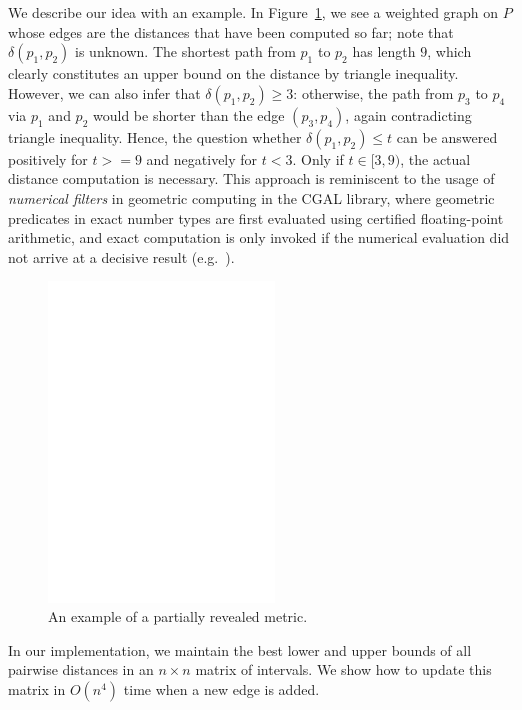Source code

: \documentclass[a4paper,USenglish]{socg-lipics-v2018}
\newcommand{\dist}{\delta}
\newcommand{\complexity}{C_{\dist}}
\begin{document}
We describe our idea with an example. In Figure~\ref{fig:1st_example},
we see a weighted graph on $P$ whose edges are the distances that have
been computed so far; note that $\dist(p_1,p_2)$ is unknown. 
The shortest path from $p_1$ to $p_2$ has length $9$, which clearly
constitutes an upper bound on the distance by triangle inequality.
However, we can also infer that $\dist(p_1,p_2)\geq 3$:
otherwise, the path from $p_3$ to $p_4$ via $p_1$ and $p_2$
would be shorter than the edge $(p_3,p_4)$, again contradicting
triangle inequality.
Hence, the question whether $\dist(p_1,p_2)\leq t$ can be answered positively
for $t>=9$ and negatively for $t<3$. Only if $t\in[3,9)$, the actual
distance computation is necessary. This approach is reminiscent to the usage
of \emph{numerical filters} in geometric computing in the CGAL library,
where geometric predicates in exact number types are first evaluated using 
certified floating-point arithmetic, and exact computation is only
invoked if the numerical evaluation did not arrive at a decisive result
(e.g.~\cite{bbp-interval,kerber-phd}).

\begin{figure}[h]

\centering
\includegraphics[width=6cm]{intro_example.eps}
\caption{An example of a partially revealed metric.}
\label{fig:1st_example}
\end{figure}

In our implementation, we maintain the best lower and upper bounds of all
pairwise distances in an $n\times n$ matrix of intervals. We show how to
update this matrix in $O(n^4)$ time when a new edge is added.
\end{document}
------------------------------------------------------------------------
▸ **WORK REQUEST**: A count is needed of the lines in this data that contain "newcommand"; give the number and no other text.

▸ **ANSWER SECTION**: 2